- _RECORD SET_:
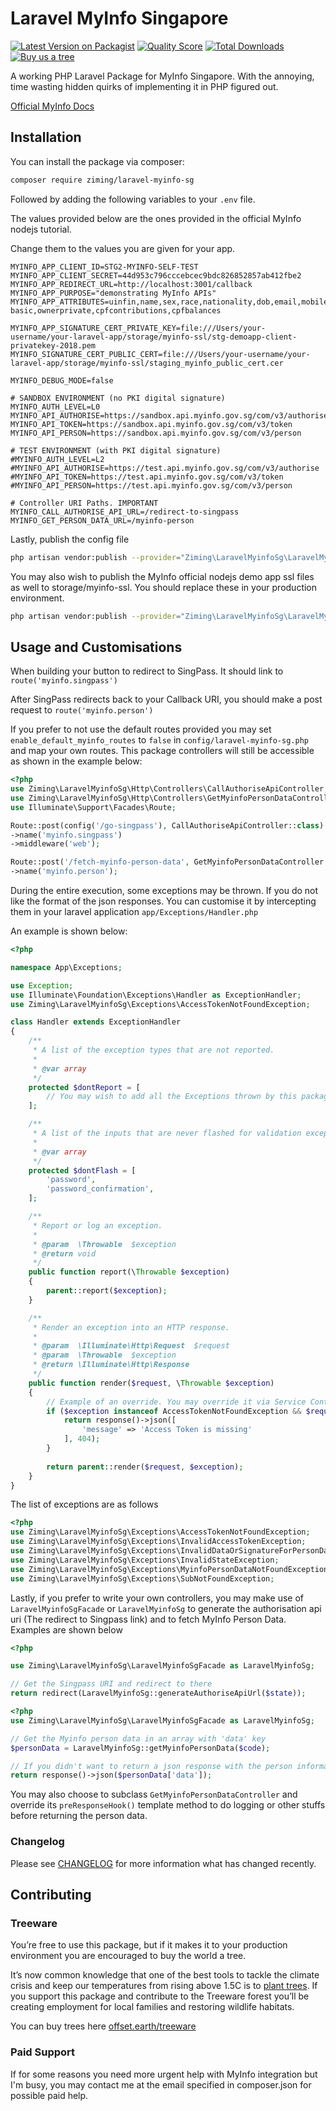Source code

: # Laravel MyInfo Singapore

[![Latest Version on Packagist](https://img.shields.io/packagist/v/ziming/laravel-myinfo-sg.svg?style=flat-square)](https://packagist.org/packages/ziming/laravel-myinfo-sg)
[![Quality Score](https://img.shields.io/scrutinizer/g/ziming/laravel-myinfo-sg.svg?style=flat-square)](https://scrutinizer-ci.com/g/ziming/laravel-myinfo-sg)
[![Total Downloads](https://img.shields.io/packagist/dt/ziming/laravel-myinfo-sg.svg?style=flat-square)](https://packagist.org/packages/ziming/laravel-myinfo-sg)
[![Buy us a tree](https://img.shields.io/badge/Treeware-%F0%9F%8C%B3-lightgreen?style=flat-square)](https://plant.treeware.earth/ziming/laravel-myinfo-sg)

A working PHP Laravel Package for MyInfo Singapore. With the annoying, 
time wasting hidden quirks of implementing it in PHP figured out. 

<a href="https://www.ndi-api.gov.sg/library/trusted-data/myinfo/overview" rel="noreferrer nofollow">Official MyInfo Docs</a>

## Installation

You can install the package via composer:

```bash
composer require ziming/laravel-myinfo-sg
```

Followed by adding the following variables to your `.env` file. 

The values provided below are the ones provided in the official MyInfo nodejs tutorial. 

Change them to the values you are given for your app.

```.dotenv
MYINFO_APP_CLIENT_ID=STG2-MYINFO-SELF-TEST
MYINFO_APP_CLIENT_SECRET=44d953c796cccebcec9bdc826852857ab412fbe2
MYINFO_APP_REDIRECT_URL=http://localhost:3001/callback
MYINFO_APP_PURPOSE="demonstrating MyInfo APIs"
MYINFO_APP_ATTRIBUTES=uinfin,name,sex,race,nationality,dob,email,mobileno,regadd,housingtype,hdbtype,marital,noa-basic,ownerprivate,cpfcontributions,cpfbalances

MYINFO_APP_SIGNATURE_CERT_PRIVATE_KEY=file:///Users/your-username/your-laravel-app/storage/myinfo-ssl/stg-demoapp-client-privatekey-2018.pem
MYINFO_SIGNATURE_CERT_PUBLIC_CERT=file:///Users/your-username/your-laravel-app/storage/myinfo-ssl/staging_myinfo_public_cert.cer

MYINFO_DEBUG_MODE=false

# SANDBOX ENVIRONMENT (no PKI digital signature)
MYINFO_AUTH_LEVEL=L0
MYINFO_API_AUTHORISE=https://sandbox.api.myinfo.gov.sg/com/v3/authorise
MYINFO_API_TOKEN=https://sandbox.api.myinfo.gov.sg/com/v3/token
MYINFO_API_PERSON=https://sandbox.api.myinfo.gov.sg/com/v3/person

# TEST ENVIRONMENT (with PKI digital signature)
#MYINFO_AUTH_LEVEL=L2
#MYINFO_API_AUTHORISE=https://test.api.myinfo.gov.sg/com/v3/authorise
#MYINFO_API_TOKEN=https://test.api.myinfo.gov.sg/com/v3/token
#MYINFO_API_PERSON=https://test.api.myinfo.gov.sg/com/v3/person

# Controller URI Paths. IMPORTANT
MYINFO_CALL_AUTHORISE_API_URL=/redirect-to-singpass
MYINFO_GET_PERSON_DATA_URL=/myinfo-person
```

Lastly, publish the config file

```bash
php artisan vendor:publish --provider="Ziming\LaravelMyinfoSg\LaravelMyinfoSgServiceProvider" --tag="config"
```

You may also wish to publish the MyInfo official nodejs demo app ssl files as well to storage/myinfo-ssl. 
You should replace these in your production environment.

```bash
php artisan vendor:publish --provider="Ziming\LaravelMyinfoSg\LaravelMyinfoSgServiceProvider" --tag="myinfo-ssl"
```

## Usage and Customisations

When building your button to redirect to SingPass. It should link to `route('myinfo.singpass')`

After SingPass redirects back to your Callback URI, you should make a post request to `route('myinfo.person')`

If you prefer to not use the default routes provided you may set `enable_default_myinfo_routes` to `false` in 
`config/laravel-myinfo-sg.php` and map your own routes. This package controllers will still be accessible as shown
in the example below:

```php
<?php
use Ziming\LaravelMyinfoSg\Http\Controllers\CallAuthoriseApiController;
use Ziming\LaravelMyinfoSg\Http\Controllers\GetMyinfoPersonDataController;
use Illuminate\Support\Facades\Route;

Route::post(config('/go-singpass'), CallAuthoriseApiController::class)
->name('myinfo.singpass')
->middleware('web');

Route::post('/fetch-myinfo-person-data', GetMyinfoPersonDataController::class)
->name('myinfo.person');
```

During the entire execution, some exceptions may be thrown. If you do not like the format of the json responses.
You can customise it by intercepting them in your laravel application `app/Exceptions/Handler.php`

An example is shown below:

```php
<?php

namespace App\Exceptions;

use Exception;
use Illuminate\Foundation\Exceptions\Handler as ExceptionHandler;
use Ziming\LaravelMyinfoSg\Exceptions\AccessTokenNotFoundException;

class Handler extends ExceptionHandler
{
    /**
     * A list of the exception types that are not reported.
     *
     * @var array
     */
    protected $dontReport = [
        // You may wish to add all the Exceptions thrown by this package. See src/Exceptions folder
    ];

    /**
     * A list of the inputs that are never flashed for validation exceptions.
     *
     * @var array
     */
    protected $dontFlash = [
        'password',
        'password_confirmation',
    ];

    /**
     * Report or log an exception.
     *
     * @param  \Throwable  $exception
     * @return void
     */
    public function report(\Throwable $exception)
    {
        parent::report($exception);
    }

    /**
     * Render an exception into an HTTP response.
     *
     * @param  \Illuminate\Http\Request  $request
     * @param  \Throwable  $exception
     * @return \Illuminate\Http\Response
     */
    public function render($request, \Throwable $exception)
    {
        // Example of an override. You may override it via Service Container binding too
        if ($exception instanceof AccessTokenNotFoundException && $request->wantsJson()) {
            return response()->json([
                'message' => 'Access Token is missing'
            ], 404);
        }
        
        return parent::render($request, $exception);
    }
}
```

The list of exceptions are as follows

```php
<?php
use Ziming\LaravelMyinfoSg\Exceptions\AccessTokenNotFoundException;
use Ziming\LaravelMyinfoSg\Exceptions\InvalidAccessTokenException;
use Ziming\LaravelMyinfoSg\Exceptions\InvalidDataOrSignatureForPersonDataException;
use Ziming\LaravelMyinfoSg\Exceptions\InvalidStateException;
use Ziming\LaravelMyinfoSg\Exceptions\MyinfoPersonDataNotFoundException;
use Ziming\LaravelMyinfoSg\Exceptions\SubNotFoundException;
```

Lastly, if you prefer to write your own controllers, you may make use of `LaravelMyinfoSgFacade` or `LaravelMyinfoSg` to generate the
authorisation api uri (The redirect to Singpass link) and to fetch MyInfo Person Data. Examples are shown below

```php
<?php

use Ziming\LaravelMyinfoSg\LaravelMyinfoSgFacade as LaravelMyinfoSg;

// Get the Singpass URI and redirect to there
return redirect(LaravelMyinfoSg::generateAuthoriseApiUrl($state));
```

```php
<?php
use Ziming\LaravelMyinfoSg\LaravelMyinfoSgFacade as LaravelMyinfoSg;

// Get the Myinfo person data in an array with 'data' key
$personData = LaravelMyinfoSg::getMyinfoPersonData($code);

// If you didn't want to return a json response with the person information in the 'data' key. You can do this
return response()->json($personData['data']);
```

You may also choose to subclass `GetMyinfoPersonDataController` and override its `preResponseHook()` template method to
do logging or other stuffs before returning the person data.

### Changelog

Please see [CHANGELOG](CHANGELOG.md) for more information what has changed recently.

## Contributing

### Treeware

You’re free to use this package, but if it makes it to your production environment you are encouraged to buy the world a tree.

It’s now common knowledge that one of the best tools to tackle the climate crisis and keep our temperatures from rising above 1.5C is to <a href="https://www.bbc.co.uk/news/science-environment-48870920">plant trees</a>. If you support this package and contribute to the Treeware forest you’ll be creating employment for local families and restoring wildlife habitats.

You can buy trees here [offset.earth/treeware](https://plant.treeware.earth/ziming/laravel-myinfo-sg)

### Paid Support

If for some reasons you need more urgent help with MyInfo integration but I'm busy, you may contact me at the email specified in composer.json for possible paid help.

- _TASK DESCRIPTION_: From the first line of the listing above, repeat every line through the one holding "A working PHP". Both ends count, and pictures stay out.

- _RESPONSE FOR THIS EXERCISE_:
Source code

: # Laravel MyInfo Singapore

[![Latest Version on Packagist](https://img.shields.io/packagist/v/ziming/laravel-myinfo-sg.svg?style=flat-square)](https://packagist.org/packages/ziming/laravel-myinfo-sg)
[![Quality Score](https://img.shields.io/scrutinizer/g/ziming/laravel-myinfo-sg.svg?style=flat-square)](https://scrutinizer-ci.com/g/ziming/laravel-myinfo-sg)
[![Total Downloads](https://img.shields.io/packagist/dt/ziming/laravel-myinfo-sg.svg?style=flat-square)](https://packagist.org/packages/ziming/laravel-myinfo-sg)
[![Buy us a tree](https://img.shields.io/badge/Treeware-%F0%9F%8C%B3-lightgreen?style=flat-square)](https://plant.treeware.earth/ziming/laravel-myinfo-sg)

A working PHP Laravel Package for MyInfo Singapore. With the annoying, 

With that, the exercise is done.